### TASK DETAILS
Go through the entries and transcribe each one exactly, dropping the pictures.

(MATERIALS PROVIDED begins)

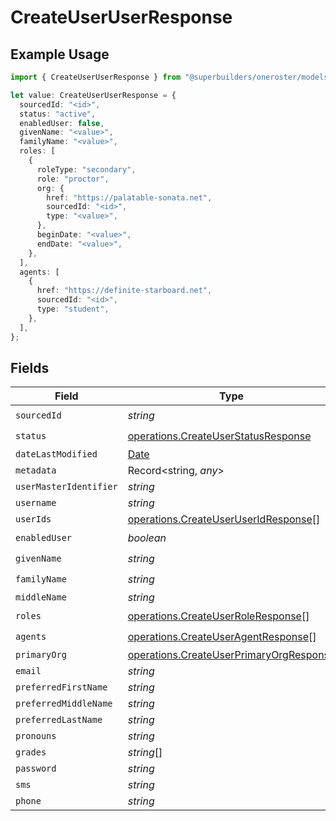 # CreateUserUserResponse

## Example Usage

```typescript
import { CreateUserUserResponse } from "@superbuilders/oneroster/models/operations";

let value: CreateUserUserResponse = {
  sourcedId: "<id>",
  status: "active",
  enabledUser: false,
  givenName: "<value>",
  familyName: "<value>",
  roles: [
    {
      roleType: "secondary",
      role: "proctor",
      org: {
        href: "https://palatable-sonata.net",
        sourcedId: "<id>",
        type: "<value>",
      },
      beginDate: "<value>",
      endDate: "<value>",
    },
  ],
  agents: [
    {
      href: "https://definite-starboard.net",
      sourcedId: "<id>",
      type: "student",
    },
  ],
};
```

## Fields

| Field                                                                                              | Type                                                                                               | Required                                                                                           | Description                                                                                        |
| -------------------------------------------------------------------------------------------------- | -------------------------------------------------------------------------------------------------- | -------------------------------------------------------------------------------------------------- | -------------------------------------------------------------------------------------------------- |
| `sourcedId`                                                                                        | *string*                                                                                           | :heavy_check_mark:                                                                                 | N/A                                                                                                |
| `status`                                                                                           | [operations.CreateUserStatusResponse](../../models/operations/createuserstatusresponse.md)         | :heavy_check_mark:                                                                                 | N/A                                                                                                |
| `dateLastModified`                                                                                 | [Date](https://developer.mozilla.org/en-US/docs/Web/JavaScript/Reference/Global_Objects/Date)      | :heavy_minus_sign:                                                                                 | N/A                                                                                                |
| `metadata`                                                                                         | Record<string, *any*>                                                                              | :heavy_minus_sign:                                                                                 | N/A                                                                                                |
| `userMasterIdentifier`                                                                             | *string*                                                                                           | :heavy_minus_sign:                                                                                 | N/A                                                                                                |
| `username`                                                                                         | *string*                                                                                           | :heavy_minus_sign:                                                                                 | N/A                                                                                                |
| `userIds`                                                                                          | [operations.CreateUserUserIdResponse](../../models/operations/createuseruseridresponse.md)[]       | :heavy_minus_sign:                                                                                 | N/A                                                                                                |
| `enabledUser`                                                                                      | *boolean*                                                                                          | :heavy_check_mark:                                                                                 | N/A                                                                                                |
| `givenName`                                                                                        | *string*                                                                                           | :heavy_check_mark:                                                                                 | N/A                                                                                                |
| `familyName`                                                                                       | *string*                                                                                           | :heavy_check_mark:                                                                                 | N/A                                                                                                |
| `middleName`                                                                                       | *string*                                                                                           | :heavy_minus_sign:                                                                                 | N/A                                                                                                |
| `roles`                                                                                            | [operations.CreateUserRoleResponse](../../models/operations/createuserroleresponse.md)[]           | :heavy_check_mark:                                                                                 | N/A                                                                                                |
| `agents`                                                                                           | [operations.CreateUserAgentResponse](../../models/operations/createuseragentresponse.md)[]         | :heavy_check_mark:                                                                                 | N/A                                                                                                |
| `primaryOrg`                                                                                       | [operations.CreateUserPrimaryOrgResponse](../../models/operations/createuserprimaryorgresponse.md) | :heavy_minus_sign:                                                                                 | N/A                                                                                                |
| `email`                                                                                            | *string*                                                                                           | :heavy_minus_sign:                                                                                 | N/A                                                                                                |
| `preferredFirstName`                                                                               | *string*                                                                                           | :heavy_minus_sign:                                                                                 | N/A                                                                                                |
| `preferredMiddleName`                                                                              | *string*                                                                                           | :heavy_minus_sign:                                                                                 | N/A                                                                                                |
| `preferredLastName`                                                                                | *string*                                                                                           | :heavy_minus_sign:                                                                                 | N/A                                                                                                |
| `pronouns`                                                                                         | *string*                                                                                           | :heavy_minus_sign:                                                                                 | N/A                                                                                                |
| `grades`                                                                                           | *string*[]                                                                                         | :heavy_minus_sign:                                                                                 | N/A                                                                                                |
| `password`                                                                                         | *string*                                                                                           | :heavy_minus_sign:                                                                                 | N/A                                                                                                |
| `sms`                                                                                              | *string*                                                                                           | :heavy_minus_sign:                                                                                 | N/A                                                                                                |
| `phone`                                                                                            | *string*                                                                                           | :heavy_minus_sign:                                                                                 | N/A                                                                                                |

(MATERIALS PROVIDED ends)

### SOLUTION FOR THIS TASK
 # CreateUserUserResponse

## Example Usage

```typescript
import { CreateUserUserResponse } from "@superbuilders/oneroster/models/operations";

let value: CreateUserUserResponse = {
  sourcedId: "<id>",
  status: "active",
  enabledUser: false,
  givenName: "<value>",
  familyName: "<value>",
  roles: [
    {
      roleType: "secondary",
      role: "proctor",
      org: {
        href: "https://palatable-sonata.net",
        sourcedId: "<id>",
        type: "<value>",
      },
      beginDate: "<value>",
      endDate: "<value>",
    },
  ],
  agents: [
    {
      href: "https://definite-starboard.net",
      sourcedId: "<id>",
      type: "student",
    },
  ],
};
```

## Fields

| Field                                                                                              | Type                                                                                               | Required                                                                                           | Description                                                                                        |
| -------------------------------------------------------------------------------------------------- | -------------------------------------------------------------------------------------------------- | -------------------------------------------------------------------------------------------------- | -------------------------------------------------------------------------------------------------- |
| `sourcedId`                                                                                        | *string*                                                                                           | :heavy_check_mark:                                                                                 | N/A                                                                                                |
| `status`                                                                                           | [operations.CreateUserStatusResponse](../../models/operations/createuserstatusresponse.md)         | :heavy_check_mark:                                                                                 | N/A                                                                                                |
| `dateLastModified`                                                                                 | [Date](https://developer.mozilla.org/en-US/docs/Web/JavaScript/Reference/Global_Objects/Date)      | :heavy_minus_sign:                                                                                 | N/A                                                                                                |
| `metadata`                                                                                         | Record<string, *any*>                                                                              | :heavy_minus_sign:                                                                                 | N/A                                                                                                |
| `userMasterIdentifier`                                                                             | *string*                                                                                           | :heavy_minus_sign:                                                                                 | N/A                                                                                                |
| `username`                                                                                         | *string*                                                                                           | :heavy_minus_sign:                                                                                 | N/A                                                                                                |
| `userIds`                                                                                          | [operations.CreateUserUserIdResponse](../../models/operations/createuseruseridresponse.md)[]       | :heavy_minus_sign:                                                                                 | N/A                                                                                                |
| `enabledUser`                                                                                      | *boolean*                                                                                          | :heavy_check_mark:                                                                                 | N/A                                                                                                |
| `givenName`                                                                                        | *string*                                                                                           | :heavy_check_mark:                                                                                 | N/A                                                                                                |
| `familyName`                                                                                       | *string*                                                                                           | :heavy_check_mark:                                                                                 | N/A                                                                                                |
| `middleName`                                                                                       | *string*                                                                                           | :heavy_minus_sign:                                                                                 | N/A                                                                                                |
| `roles`                                                                                            | [operations.CreateUserRoleResponse](../../models/operations/createuserroleresponse.md)[]           | :heavy_check_mark:                                                                                 | N/A                                                                                                |
| `agents`                                                                                           | [operations.CreateUserAgentResponse](../../models/operations/createuseragentresponse.md)[]         | :heavy_check_mark:                                                                                 | N/A                                                                                                |
| `primaryOrg`                                                                                       | [operations.CreateUserPrimaryOrgResponse](../../models/operations/createuserprimaryorgresponse.md) | :heavy_minus_sign:                                                                                 | N/A                                                                                                |
| `email`                                                                                            | *string*                                                                                           | :heavy_minus_sign:                                                                                 | N/A                                                                                                |
| `preferredFirstName`                                                                               | *string*                                                                                           | :heavy_minus_sign:                                                                                 | N/A                                                                                                |
| `preferredMiddleName`                                                                              | *string*                                                                                           | :heavy_minus_sign:                                                                                 | N/A                                                                                                |
| `preferredLastName`                                                                                | *string*                                                                                           | :heavy_minus_sign:                                                                                 | N/A                                                                                                |
| `pronouns`                                                                                         | *string*                                                                                           | :heavy_minus_sign:                                                                                 | N/A                                                                                                |
| `grades`                                                                                           | *string*[]                                                                                         | :heavy_minus_sign:                                                                                 | N/A                                                                                                |
| `password`                                                                                         | *string*                                                                                           | :heavy_minus_sign:                                                                                 | N/A                                                                                                |
| `sms`                                                                                              | *string*                                                                                           | :heavy_minus_sign:                                                                                 | N/A                                                                                                |
| `phone`                                                                                            | *string*                                                                                           | :heavy_minus_sign:                                                                                 | N/A                                                                                                |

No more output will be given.